[lojban] LLLP (Lua LPeg Lojban Parser), alpha version available for testing

I've decided to release an alpha version of my parser for testing and comments as I must stop developing it for a while - it is causing me too much loss of sleep and disturbance of domestic peace :)

A package containing the parser scripts and a luajit linux binary with a built-in LPeg library is available at this stage at my web site: http://galactinus.net/vilva/lllp.tgz (235 kb). Mac and Windows users will have to get either lua or luajit2 and the LPeg library from elsewhere.

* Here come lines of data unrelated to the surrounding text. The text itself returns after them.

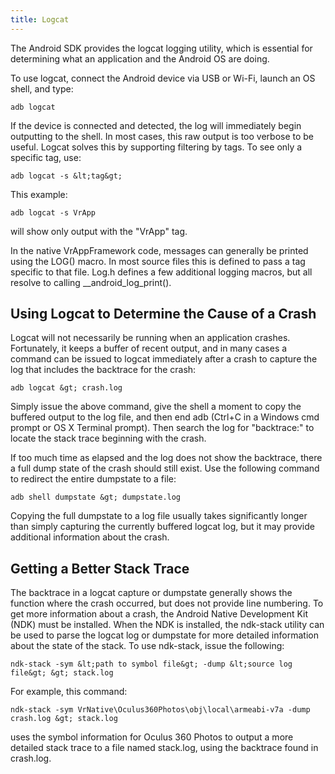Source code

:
 ```yaml
---
title: Logcat
---
```


The Android SDK provides the logcat logging utility, which is essential for determining what an application and the Android OS are doing.

To use logcat, connect the Android device via USB or Wi-Fi, launch an OS shell, and type:

```
adb logcat
```

If the device is connected and detected, the log will immediately begin outputting to the shell. In most cases, this raw output is too verbose to be useful. Logcat solves this by supporting filtering by tags. To see only a specific tag, use:

```
adb logcat -s &lt;tag&gt;
```

This example:

```
adb logcat -s VrApp
```

will show only output with the "VrApp" tag.

In the native VrAppFramework code, messages can generally be printed using the LOG() macro. In most source files this is defined to pass a tag specific to that file. Log.h defines a few additional logging macros, but all resolve to calling __android_log_print().

## Using Logcat to Determine the Cause of a Crash



Logcat will not necessarily be running when an application crashes. Fortunately, it keeps a buffer of recent output, and in many cases a command can be issued to logcat immediately after a crash to capture the log that includes the backtrace for the crash:

```
adb logcat &gt; crash.log
```

Simply issue the above command, give the shell a moment to copy the buffered output to the log file, and then end adb (Ctrl+C in a Windows cmd prompt or OS X Terminal prompt). Then search the log for "backtrace:" to locate the stack trace beginning with the crash.

If too much time as elapsed and the log does not show the backtrace, there a full dump state of the crash should still exist. Use the following command to redirect the entire dumpstate to a file:

```
adb shell dumpstate &gt; dumpstate.log
```

Copying the full dumpstate to a log file usually takes significantly longer than simply capturing the currently buffered logcat log, but it may provide additional information about the crash.

## Getting a Better Stack Trace



The backtrace in a logcat capture or dumpstate generally shows the function where the crash occurred, but does not provide line numbering. To get more information about a crash, the Android Native Development Kit (NDK) must be installed. When the NDK is installed, the ndk-stack utility can be used to parse the logcat log or dumpstate for more detailed information about the state of the stack. To use ndk-stack, issue the following:

```
ndk-stack -sym &lt;path to symbol file&gt; -dump &lt;source log file&gt; &gt; stack.log
```

For example, this command:

```
ndk-stack -sym VrNative\Oculus360Photos\obj\local\armeabi-v7a -dump crash.log &gt; stack.log
```

uses the symbol information for Oculus 360 Photos to output a more detailed stack trace to a file named stack.log, using the backtrace found in crash.log.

I've checked the code once more and cleaned it a little bit. There shouldn't be any major problems, but as I haven't yet been able to do extensive testing, I decided to publish yhe program as an alpha version and only on my own site. There may be obscure errors in the PEG so the output of this version shouldn't be taken as gospel. THIS ISN'T A CERTIFIED PARSER. Anyway, it handles most of "Alice".

I've appended the README file from the package.

Veijo

LLLP = Lua LPeg Lojban Parser

(Version = alpha)

Requirements:

lua5.1x (or luajit2) and the LPeg library (either built-in or external)

LuaJIT doesn't seem to offer any benefit for the PEG but makes a difference

in auxiliary operations. However, for reasonable sized texts the difference

is negligible.

lua : http://www.lua.org

luajit : http://luajit.org

LPeg : http://www.inf.puc-rio.br/~roberto/lpeg/lpeg.html

http://www.inf.puc-rio.br/~roberto/docs/peg.pdf (theoretical basis)

LLLP files:

lllp.lua the main program script

lllp_morphology.lua the Lojban morphology PEG

lllp_syntax_r.lua the Lojban syntax PEG, a reduced output version

lllp_syntax_f.lua the Lojban syntax PEG, a "full" output version

The reduced output version of the syntax PEG omits the numbered intermediate

rules (e.g. term-1) from the output because the depth of the "full" parse

tree can exceed the maximum number of syntax levels an unmodified lua/luajit

interpreter can handle (200 levels), and increasing the limit can be unsafe.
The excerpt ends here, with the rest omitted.